Dit jaar hebben zich al zeker 97 slachtoffers gemeld van digitaal ­huiselijk geweld. Dat deden ze bij safetyNed, in 2017 opgericht om de kennis te verzamelen over de rol van technologie bij mishandeling in de relationele sfeer. De organisatie denkt dat het aantal een fractie van het werkelijke aantal slachtoffers is.

Bij digitaal huiselijk geweld worden aan internet verbonden apparaten in huis gebruikt om de (ex-)partner te bespieden of te dwarsbomen. Denk aan het hacken van een ­beveiligingscamera, aan de ‘slimme’ thermostaat die ’s nachts extreem hoog wordt gezet, of aan spyware op een telefoon.

Volgens Paula van den Boom van safetyNed is het fenomeen lang onderschat, met als resultaat dat hulporganisaties voor slachtoffers van huiselijk geweld en de politie een kennisachterstand hebben. SafetyNed richt zich daarom ook op het trainen van die organisaties: aan het einde van dit jaar hebben zo’n 900 mensen een workshop gevolgd.

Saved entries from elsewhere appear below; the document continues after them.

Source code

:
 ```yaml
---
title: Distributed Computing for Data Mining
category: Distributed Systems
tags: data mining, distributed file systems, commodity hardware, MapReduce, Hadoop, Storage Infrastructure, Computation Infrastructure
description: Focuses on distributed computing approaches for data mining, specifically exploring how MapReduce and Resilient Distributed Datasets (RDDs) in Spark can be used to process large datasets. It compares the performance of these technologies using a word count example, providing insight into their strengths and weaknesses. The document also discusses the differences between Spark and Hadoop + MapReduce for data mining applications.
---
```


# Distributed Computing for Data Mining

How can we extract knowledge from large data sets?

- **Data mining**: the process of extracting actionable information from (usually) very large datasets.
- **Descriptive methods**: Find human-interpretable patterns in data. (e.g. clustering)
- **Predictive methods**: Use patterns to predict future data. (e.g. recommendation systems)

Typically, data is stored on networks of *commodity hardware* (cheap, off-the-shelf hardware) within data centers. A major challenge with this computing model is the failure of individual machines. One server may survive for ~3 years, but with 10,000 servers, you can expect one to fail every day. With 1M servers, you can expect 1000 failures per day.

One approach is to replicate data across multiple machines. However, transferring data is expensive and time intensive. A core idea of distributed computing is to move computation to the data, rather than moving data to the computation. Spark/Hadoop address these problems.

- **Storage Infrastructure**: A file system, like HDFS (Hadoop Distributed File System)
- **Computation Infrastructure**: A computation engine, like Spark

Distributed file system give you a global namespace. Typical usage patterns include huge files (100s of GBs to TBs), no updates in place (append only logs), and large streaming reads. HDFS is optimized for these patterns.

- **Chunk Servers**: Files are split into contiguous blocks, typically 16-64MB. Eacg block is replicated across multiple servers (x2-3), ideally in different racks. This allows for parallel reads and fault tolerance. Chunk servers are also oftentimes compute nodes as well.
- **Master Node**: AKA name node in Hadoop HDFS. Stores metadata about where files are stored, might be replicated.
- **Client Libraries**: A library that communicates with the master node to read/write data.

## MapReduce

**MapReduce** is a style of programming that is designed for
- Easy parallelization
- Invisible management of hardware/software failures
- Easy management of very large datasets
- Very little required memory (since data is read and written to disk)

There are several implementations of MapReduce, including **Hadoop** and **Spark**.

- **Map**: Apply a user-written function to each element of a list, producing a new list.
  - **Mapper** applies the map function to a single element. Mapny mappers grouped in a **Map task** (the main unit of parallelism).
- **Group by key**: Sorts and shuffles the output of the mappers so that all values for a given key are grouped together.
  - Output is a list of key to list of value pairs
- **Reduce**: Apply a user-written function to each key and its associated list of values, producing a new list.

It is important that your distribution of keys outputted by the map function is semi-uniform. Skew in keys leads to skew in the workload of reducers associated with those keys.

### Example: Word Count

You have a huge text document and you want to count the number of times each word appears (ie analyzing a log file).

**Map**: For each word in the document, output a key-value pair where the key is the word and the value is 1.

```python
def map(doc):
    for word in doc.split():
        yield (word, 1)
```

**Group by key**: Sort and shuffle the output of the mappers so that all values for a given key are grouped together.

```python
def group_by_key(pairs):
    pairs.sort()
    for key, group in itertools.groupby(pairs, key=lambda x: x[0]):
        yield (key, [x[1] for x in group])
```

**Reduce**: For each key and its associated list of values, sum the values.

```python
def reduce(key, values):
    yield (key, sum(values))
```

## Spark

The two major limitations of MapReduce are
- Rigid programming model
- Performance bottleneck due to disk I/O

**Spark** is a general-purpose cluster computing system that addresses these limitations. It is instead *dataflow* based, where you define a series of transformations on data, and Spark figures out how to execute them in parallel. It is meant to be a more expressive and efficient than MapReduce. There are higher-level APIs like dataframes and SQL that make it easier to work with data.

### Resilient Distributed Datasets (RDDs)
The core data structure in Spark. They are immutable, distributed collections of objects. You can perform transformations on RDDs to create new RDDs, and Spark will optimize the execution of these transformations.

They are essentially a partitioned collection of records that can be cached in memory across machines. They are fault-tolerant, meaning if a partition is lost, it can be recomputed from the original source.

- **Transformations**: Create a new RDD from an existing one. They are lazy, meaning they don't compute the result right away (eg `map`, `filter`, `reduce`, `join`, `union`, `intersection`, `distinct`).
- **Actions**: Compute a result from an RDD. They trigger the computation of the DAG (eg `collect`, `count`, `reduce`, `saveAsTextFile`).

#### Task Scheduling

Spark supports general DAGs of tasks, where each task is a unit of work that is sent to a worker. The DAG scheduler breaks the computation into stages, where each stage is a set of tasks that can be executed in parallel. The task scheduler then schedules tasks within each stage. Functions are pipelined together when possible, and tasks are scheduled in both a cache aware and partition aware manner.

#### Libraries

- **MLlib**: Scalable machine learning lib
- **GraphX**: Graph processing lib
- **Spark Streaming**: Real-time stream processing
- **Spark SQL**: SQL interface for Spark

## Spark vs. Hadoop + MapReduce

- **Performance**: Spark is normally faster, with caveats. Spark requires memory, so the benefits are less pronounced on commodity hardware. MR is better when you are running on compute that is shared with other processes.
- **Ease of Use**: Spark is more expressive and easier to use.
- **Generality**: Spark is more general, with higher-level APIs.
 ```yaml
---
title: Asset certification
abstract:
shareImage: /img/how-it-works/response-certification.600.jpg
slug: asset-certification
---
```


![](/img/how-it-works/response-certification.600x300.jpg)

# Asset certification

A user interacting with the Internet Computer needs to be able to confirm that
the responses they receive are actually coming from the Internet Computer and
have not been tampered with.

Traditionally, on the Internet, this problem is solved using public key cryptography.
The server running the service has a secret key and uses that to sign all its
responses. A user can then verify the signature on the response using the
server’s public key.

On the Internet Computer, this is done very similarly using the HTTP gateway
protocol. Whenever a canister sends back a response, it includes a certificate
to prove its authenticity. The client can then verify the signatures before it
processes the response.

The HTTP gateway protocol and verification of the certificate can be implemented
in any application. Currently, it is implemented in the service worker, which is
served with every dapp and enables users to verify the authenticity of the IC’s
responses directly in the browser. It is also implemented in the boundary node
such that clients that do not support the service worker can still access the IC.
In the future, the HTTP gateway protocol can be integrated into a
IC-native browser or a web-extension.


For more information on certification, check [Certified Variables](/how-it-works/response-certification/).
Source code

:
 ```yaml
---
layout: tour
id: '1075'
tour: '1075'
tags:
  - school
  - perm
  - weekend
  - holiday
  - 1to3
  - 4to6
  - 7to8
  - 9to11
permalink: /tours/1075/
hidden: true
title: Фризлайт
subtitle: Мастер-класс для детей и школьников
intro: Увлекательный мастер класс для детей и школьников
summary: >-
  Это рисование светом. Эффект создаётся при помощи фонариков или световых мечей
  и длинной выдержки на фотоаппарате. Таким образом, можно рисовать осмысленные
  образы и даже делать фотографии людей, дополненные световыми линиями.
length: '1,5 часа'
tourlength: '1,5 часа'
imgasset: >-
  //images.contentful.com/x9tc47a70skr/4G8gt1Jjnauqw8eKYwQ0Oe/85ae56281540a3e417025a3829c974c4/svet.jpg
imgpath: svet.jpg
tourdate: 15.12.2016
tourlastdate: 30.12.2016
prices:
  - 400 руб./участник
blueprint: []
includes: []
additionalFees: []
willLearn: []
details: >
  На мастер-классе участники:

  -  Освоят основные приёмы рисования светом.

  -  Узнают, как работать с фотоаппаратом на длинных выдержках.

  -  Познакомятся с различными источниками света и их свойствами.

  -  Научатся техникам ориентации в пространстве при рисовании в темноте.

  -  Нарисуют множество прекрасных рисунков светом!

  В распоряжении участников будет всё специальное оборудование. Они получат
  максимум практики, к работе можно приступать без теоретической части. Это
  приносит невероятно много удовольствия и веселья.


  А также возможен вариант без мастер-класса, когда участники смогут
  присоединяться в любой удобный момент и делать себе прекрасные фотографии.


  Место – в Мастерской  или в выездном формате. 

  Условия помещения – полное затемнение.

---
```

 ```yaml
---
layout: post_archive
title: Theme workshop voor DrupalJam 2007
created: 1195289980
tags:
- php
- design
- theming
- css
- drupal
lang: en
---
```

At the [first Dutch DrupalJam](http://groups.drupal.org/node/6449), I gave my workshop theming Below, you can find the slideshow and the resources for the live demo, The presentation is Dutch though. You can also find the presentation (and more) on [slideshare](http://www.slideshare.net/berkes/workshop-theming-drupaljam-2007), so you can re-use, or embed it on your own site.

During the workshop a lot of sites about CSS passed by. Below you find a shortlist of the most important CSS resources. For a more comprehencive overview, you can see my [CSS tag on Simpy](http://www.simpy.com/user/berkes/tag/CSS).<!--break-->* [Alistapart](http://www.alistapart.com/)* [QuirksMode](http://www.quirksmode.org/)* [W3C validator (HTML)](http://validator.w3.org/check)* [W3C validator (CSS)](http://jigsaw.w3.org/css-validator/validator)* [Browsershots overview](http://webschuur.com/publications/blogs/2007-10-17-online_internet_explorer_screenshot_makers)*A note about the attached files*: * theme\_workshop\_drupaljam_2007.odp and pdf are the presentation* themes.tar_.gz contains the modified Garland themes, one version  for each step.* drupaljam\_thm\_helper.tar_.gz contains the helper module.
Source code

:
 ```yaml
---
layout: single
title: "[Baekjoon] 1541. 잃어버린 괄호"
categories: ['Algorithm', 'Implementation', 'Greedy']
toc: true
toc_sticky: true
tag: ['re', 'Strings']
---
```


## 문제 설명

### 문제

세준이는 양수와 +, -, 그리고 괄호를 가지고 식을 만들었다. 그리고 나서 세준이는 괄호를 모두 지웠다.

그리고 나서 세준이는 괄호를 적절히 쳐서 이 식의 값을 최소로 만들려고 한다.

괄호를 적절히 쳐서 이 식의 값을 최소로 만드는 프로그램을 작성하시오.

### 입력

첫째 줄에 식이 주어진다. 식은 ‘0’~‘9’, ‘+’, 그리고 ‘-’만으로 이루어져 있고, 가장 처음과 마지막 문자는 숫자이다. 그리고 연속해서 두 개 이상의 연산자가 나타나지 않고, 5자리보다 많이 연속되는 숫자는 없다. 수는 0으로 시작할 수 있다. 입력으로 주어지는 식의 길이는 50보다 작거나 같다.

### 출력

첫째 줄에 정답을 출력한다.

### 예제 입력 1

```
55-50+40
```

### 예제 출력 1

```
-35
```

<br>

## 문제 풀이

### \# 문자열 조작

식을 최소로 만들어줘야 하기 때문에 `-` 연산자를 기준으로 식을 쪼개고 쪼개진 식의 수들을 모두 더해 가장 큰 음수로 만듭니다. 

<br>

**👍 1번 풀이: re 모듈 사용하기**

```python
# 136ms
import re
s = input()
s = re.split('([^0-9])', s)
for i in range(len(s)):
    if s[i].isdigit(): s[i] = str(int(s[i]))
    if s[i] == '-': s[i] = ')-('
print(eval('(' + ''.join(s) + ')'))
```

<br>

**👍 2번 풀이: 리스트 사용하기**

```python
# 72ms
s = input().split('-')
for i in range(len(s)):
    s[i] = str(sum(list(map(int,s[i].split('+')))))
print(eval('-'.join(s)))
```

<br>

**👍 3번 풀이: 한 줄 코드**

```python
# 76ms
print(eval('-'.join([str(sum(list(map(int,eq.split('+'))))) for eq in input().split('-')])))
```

Dat Van den Boom ervan uitgaat dat 97 meldingen slechts het topje van de ijsberg vormen, komt doordat  sommige slachtoffers – net als bij fysiek of psychisch huiselijk geweld – zichzelf niet als zodanig zullen herkennen, stelt ze. Bovendien komt maar een klein deel uitein­delijk bij de helpdesk van safetyNed terecht, omdat niet iedereen bekend is met de organisatie en omdat misbruik van techniek nog steeds onvoldoende onderwerp van gesprek is in het hulpverlenerstraject.

Stalken

Ook Slachtofferhulp Nederland en advocaten gespecialiseerd in echtscheidingen, bevestigen dat ­digitaal huiselijk geweld een veelvoorkomend fenomeen is. “Ik vraag tegenwoordig vaak aan mijn cliënten of alle wachtwoorden al zijn aangepast”, zegt Geeske van Campen van Forward Advocaten. “Stiekem meelezen met e-mails van de ander of het misbruiken van de DigiD-­inlog om achter iemands rug om ­gezamenlijk gezag aan te vragen; het gebeurt.”